From the data below, repeat exactly the lines from the line with "- Get rooftop" to the line with "- Solar generation based on time/season", both included.
[The data Boundary: Start]
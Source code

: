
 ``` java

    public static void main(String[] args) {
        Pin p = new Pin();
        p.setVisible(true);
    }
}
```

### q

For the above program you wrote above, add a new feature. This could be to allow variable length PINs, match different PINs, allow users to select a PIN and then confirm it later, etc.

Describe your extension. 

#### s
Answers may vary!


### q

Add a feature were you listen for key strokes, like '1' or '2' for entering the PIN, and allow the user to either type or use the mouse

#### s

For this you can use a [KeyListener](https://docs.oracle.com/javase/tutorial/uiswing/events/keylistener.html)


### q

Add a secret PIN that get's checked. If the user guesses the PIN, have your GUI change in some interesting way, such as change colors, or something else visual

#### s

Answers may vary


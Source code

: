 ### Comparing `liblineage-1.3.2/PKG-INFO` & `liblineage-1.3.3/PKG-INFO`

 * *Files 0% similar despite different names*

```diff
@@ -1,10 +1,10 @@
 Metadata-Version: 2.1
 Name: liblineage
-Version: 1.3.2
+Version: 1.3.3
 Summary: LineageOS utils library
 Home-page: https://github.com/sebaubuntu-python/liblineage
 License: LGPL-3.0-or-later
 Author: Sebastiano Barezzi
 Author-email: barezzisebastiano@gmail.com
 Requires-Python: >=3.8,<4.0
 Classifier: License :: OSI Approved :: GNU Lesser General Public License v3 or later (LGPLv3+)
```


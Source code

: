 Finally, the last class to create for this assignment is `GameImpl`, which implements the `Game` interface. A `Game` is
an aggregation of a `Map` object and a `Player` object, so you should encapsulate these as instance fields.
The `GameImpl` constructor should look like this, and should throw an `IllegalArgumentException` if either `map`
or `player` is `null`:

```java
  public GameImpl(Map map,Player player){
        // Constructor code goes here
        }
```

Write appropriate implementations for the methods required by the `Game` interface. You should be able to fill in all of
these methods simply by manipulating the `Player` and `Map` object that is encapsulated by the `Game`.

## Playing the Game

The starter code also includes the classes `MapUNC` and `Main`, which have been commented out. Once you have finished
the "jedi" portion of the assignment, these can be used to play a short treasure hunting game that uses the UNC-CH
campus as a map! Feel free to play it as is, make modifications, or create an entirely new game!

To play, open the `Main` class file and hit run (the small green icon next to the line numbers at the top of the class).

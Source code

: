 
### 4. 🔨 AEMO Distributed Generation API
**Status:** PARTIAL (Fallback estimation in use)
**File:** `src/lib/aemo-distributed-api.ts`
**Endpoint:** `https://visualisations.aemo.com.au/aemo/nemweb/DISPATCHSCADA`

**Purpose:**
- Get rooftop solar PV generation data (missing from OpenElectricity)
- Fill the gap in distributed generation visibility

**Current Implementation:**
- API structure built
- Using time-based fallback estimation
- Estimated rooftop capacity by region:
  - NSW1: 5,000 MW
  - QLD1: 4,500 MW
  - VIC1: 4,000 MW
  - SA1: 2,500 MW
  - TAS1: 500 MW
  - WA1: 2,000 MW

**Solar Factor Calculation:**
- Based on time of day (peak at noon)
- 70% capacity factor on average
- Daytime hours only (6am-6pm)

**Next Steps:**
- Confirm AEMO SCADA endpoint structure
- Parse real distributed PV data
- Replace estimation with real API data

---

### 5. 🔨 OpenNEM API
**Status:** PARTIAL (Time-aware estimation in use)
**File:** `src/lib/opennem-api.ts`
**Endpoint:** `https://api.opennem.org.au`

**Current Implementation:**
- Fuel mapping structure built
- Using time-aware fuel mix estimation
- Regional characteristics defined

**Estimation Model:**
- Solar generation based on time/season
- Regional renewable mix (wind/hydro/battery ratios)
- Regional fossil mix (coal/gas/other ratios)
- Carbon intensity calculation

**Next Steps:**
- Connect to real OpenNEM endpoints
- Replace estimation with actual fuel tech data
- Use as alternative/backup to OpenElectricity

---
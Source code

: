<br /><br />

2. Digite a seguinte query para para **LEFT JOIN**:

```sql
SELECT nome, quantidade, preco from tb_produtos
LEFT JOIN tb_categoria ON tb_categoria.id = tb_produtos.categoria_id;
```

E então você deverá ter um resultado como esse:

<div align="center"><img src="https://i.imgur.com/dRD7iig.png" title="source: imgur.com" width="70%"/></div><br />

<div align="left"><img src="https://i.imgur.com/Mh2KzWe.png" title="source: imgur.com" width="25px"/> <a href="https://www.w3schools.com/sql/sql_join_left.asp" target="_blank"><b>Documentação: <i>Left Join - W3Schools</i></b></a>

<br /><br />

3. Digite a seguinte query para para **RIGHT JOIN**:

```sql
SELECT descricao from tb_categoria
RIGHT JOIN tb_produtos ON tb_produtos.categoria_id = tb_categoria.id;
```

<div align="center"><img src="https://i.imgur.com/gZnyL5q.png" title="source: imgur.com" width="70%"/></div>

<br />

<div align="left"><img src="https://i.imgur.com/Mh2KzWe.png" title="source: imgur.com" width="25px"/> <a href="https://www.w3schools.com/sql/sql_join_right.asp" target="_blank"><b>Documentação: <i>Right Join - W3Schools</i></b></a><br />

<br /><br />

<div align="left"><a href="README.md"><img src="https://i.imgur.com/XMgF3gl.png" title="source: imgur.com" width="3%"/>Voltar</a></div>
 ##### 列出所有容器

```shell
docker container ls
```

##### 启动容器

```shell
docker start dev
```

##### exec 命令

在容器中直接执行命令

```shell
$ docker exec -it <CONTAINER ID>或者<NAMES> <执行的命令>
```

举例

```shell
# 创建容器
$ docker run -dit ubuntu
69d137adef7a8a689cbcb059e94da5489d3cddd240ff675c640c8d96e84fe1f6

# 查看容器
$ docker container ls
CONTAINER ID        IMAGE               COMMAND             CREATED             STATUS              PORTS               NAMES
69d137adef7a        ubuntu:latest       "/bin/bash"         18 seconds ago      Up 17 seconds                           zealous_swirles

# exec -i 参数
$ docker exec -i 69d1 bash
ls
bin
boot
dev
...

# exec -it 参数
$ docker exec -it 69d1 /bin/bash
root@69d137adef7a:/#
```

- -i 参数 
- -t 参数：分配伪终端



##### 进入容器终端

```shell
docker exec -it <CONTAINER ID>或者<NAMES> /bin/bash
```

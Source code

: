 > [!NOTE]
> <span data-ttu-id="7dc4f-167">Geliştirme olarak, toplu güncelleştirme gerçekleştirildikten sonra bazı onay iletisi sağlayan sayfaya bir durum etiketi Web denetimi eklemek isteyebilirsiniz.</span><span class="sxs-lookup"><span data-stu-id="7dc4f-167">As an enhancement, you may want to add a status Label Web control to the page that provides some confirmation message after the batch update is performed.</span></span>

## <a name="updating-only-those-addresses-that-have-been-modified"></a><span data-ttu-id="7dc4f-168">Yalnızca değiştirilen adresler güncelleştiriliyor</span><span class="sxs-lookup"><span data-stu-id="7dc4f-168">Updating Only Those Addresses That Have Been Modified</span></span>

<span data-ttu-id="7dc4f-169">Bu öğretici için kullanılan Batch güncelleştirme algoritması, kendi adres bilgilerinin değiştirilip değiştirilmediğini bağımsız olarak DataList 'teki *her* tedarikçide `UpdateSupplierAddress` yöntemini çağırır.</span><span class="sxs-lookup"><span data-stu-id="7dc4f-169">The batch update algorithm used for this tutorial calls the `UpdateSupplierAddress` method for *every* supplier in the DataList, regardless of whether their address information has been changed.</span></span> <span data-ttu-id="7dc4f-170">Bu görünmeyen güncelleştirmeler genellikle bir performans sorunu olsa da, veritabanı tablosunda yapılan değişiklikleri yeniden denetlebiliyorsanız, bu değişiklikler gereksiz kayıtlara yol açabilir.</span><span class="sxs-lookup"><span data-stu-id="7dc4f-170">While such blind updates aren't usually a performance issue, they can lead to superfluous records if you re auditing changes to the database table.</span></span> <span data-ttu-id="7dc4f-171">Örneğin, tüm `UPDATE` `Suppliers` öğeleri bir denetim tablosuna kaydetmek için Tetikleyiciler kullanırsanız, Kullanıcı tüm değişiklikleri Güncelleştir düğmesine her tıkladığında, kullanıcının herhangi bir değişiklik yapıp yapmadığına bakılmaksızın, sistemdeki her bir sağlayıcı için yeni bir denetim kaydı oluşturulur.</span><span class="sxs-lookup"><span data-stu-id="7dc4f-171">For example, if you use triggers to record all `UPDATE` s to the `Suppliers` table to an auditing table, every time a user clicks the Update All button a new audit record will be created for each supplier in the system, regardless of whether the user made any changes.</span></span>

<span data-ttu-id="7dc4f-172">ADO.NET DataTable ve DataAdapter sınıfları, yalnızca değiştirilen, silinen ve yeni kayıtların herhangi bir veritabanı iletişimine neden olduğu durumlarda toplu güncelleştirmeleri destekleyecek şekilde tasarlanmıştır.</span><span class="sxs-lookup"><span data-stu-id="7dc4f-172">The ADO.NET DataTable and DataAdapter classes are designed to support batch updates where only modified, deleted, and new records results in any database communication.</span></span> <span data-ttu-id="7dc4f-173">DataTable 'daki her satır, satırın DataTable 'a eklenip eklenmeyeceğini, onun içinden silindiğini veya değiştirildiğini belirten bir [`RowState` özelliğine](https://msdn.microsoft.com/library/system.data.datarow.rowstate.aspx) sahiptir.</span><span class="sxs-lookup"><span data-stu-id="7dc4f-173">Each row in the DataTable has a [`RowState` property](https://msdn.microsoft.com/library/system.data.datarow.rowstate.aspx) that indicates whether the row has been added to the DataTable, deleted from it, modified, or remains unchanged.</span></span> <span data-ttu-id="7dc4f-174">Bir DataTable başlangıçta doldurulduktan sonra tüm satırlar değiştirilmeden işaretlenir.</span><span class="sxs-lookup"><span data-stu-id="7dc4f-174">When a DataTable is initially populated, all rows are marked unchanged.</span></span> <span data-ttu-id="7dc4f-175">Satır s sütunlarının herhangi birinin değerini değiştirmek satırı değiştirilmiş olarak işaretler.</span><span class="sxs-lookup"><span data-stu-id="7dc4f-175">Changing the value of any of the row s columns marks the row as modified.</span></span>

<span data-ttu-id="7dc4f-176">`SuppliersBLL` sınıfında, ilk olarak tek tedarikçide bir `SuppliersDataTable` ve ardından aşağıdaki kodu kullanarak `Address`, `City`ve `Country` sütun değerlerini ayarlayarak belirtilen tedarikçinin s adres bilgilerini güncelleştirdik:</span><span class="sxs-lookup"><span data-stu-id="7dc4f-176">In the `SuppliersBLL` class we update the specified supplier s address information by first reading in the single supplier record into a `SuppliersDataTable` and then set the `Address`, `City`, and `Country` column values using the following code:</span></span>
[The data Boundary: End]
Exercise answer:
- Get rooftop solar PV generation data (missing from OpenElectricity)
- Fill the gap in distributed generation visibility

**Current Implementation:**
- API structure built
- Using time-based fallback estimation
- Estimated rooftop capacity by region:
  - NSW1: 5,000 MW
  - QLD1: 4,500 MW
  - VIC1: 4,000 MW
  - SA1: 2,500 MW
  - TAS1: 500 MW
  - WA1: 2,000 MW

**Solar Factor Calculation:**
- Based on time of day (peak at noon)
- 70% capacity factor on average
- Daytime hours only (6am-6pm)

**Next Steps:**
- Confirm AEMO SCADA endpoint structure
- Parse real distributed PV data
- Replace estimation with real API data

---

### 5. 🔨 OpenNEM API
**Status:** PARTIAL (Time-aware estimation in use)
**File:** `src/lib/opennem-api.ts`
**Endpoint:** `https://api.opennem.org.au`

**Current Implementation:**
- Fuel mapping structure built
- Using time-aware fuel mix estimation
- Regional characteristics defined

**Estimation Model:**
- Solar generation based on time/season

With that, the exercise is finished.